Search the records below for the word "name" and show every line where it occurs.

═════ Exercise data ═════

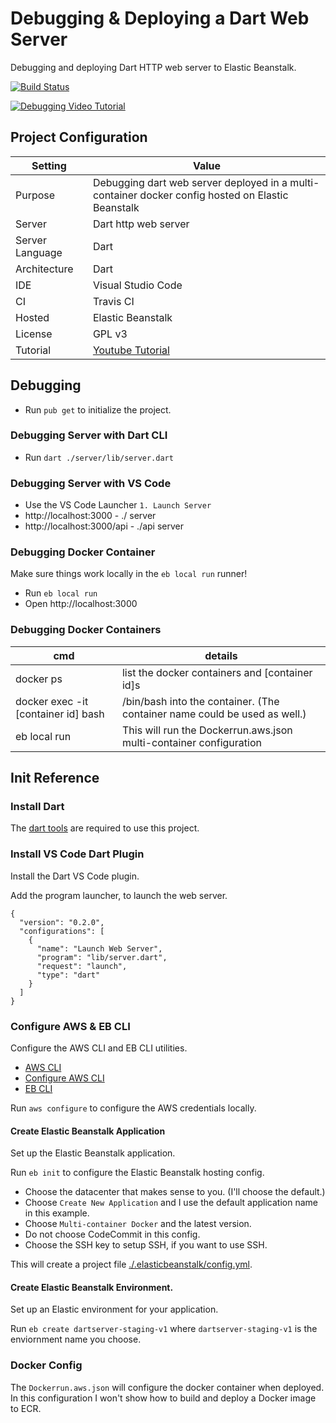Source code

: # Debugging & Deploying a Dart Web Server
Debugging and deploying Dart HTTP web server to Elastic Beanstalk.

[![Build Status](https://www.travis-ci.org/branflake2267/debugging-dart-webserver.svg?branch=master)](https://www.travis-ci.org/branflake2267/debugging-dart-webserver)

[![Debugging Video Tutorial](https://img.youtube.com/vi/xxxxxx/0.jpg)](https://www.youtube.com/watch?v=xxxxxx)


## Project Configuration
| Setting | Value |
| --- | --- |
| Purpose | Debugging dart web server deployed in a multi-container docker config hosted on Elastic Beanstalk |
| Server | Dart http web server |
| Server Language | Dart |
| Architecture | Dart |
| IDE | Visual Studio Code |
| CI | Travis CI |
| Hosted | Elastic Beanstalk |
| License | GPL v3 |
| Tutorial | [Youtube Tutorial](https://www.youtube.com/watch?v=xxxx) |



## Debugging

* Run `pub get` to initialize the project.

### Debugging Server with Dart CLI

* Run `dart ./server/lib/server.dart`

### Debugging Server with VS Code

* Use the VS Code Launcher `1. Launch Server`
* http://localhost:3000 - ./ server
* http://localhost:3000/api - ./api server

### Debugging Docker Container
Make sure things work locally in the `eb local run` runner!

* Run `eb local run`
* Open http://localhost:3000

### Debugging Docker Containers
| cmd | details |
| --- | --- |
| docker ps | list the docker containers and [container id]s |
| docker exec -it [container id] bash| /bin/bash into the container. (The container name could be used as well.) |
| eb local run | This will run the Dockerrun.aws.json multi-container configuration  |  



## Init Reference

### Install Dart
The [dart tools](https://dart.dev/get-dart) are required to use this project. 

### Install VS Code Dart Plugin
Install the Dart VS Code plugin. 

Add the program launcher, to launch the web server.
```
{
  "version": "0.2.0",
  "configurations": [
    {
      "name": "Launch Web Server",
      "program": "lib/server.dart",
      "request": "launch",
      "type": "dart"
    }
  ]
}
```

### Configure AWS & EB CLI
Configure the AWS CLI and EB CLI utilities.

* [AWS CLI](https://docs.aws.amazon.com/cli/latest/userguide/cli-chap-install.html)
* [Configure AWS CLI](https://docs.aws.amazon.com/cli/latest/userguide/cli-chap-configure.html)
* [EB CLI](https://docs.aws.amazon.com/elasticbeanstalk/latest/dg/eb-cli3.html)

Run `aws configure` to configure the AWS credentials locally.

#### Create Elastic Beanstalk Application
Set up the Elastic Beanstalk application.

Run `eb init` to configure the Elastic Beanstalk hosting config.

* Choose the datacenter that makes sense to you. (I'll choose the default.)
* Choose `Create New Application` and I use the default application name in this example.
* Choose `Multi-container Docker` and the latest version.
* Do not choose CodeCommit in this config.
* Choose the SSH key to setup SSH, if you want to use SSH.

This will create a project file [./.elasticbeanstalk/config.yml](./.elasticbeanstalk/config.yml).

#### Create Elastic Beanstalk Environment.
Set up an Elastic environment for your application. 

Run `eb create dartserver-staging-v1` where `dartserver-staging-v1` is the enviornment name you choose. 

### Docker Config
The `Dockerrun.aws.json` will configure the docker container when deployed. 
In this configuration I won't show how to build and deploy a Docker image to ECR.


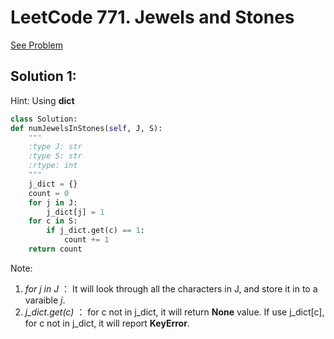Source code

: # LeetCode 771. Jewels and Stones

[See Problem](https://leetcode.com/problems/jewels-and-stones/description/)

## Solution 1:
Hint: Using **dict** 

```python
class Solution:
def numJewelsInStones(self, J, S):
    """
    :type J: str
    :type S: str
    :rtype: int
    """
    j_dict = {}
    count = 0
    for j in J:
        j_dict[j] = 1
    for c in S:
        if j_dict.get(c) == 1:
            count += 1
    return count
```

Note: 
1. *for j in J* ：
It will look through all the characters in J, and store it in to a varaible *j*.
2. *j_dict.get(c)* ：
for c not in j_dict, it will return **None** value.
If use j_dict[c], for c not in j_dict, it will report  **KeyError**.


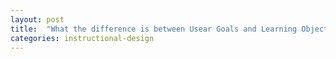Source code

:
 ```yaml
---
layout: post
title:  "What the difference is between Usear Goals and Learning Objectives"
categories: instructional-design
---
```


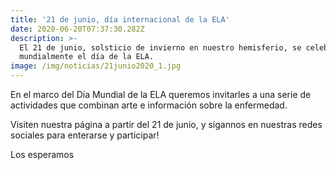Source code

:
 ```yaml
---
title: '21 de junio, día internacional de la ELA'
date: 2020-06-20T07:37:30.282Z
description: >-
  El 21 de junio, solsticio de invierno en nuestro hemisferio, se celebra
  mundialmente el día de la ELA.
image: /img/noticias/21junio2020_1.jpg
---
```

En el marco del Día Mundial de la ELA queremos invitarles a una serie de actividades que combinan arte e información sobre la enfermedad.

Visiten nuestra página a partir del 21 de junio, y sígannos en nuestras redes sociales para enterarse y participar!

Los esperamos
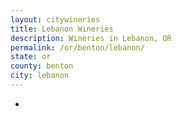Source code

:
 ```yaml
---
layout: citywineries
title: Lebanon Wineries
description: Wineries in Lebanon, OR
permalink: /or/benton/lebanon/
state: or
county: benton
city: lebanon
---
```

-
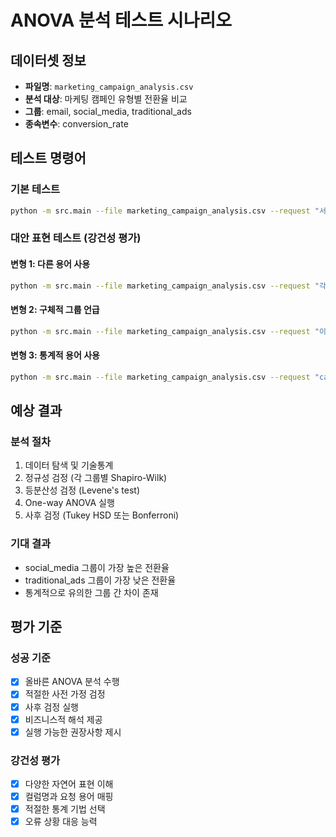 # ANOVA 분석 테스트 시나리오

## 데이터셋 정보
- **파일명**: `marketing_campaign_analysis.csv`
- **분석 대상**: 마케팅 캠페인 유형별 전환율 비교
- **그룹**: email, social_media, traditional_ads
- **종속변수**: conversion_rate

## 테스트 명령어

### 기본 테스트
```bash
python -m src.main --file marketing_campaign_analysis.csv --request "서로 다른 캠페인 유형들 사이에서 전환율에 유의미한 차이가 있는지 검증해주세요"
```

### 대안 표현 테스트 (강건성 평가)

#### 변형 1: 다른 용어 사용
```bash
python -m src.main --file marketing_campaign_analysis.csv --request "각 마케팅 전략의 효과성을 비교분석하여 어떤 방법이 가장 우수한 성과를 보이는지 확인해주세요"
```

#### 변형 2: 구체적 그룹 언급
```bash
python -m src.main --file marketing_campaign_analysis.csv --request "이메일 마케팅과 소셜미디어, 그리고 전통적 광고 방식의 전환율을 비교해주세요"
```

#### 변형 3: 통계적 용어 사용
```bash
python -m src.main --file marketing_campaign_analysis.csv --request "campaign_type에 따른 conversion_rate의 평균값 차이가 통계적으로 유의한지 ANOVA로 검정해주세요"
```

## 예상 결과

### 분석 절차
1. 데이터 탐색 및 기술통계
2. 정규성 검정 (각 그룹별 Shapiro-Wilk)
3. 등분산성 검정 (Levene's test)
4. One-way ANOVA 실행
5. 사후 검정 (Tukey HSD 또는 Bonferroni)

### 기대 결과
- social_media 그룹이 가장 높은 전환율
- traditional_ads 그룹이 가장 낮은 전환율
- 통계적으로 유의한 그룹 간 차이 존재

## 평가 기준

### 성공 기준
- [x] 올바른 ANOVA 분석 수행
- [x] 적절한 사전 가정 검정
- [x] 사후 검정 실행
- [x] 비즈니스적 해석 제공
- [x] 실행 가능한 권장사항 제시

### 강건성 평가
- [x] 다양한 자연어 표현 이해
- [x] 컬럼명과 요청 용어 매핑
- [x] 적절한 통계 기법 선택
- [x] 오류 상황 대응 능력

═════

**Response box:**
| docker exec -it [container id] bash| /bin/bash into the container. (The container name could be used as well.) |
      "name": "Launch Web Server",
* Choose `Create New Application` and I use the default application name in this example.
Run `eb create dartserver-staging-v1` where `dartserver-staging-v1` is the enviornment name you choose. 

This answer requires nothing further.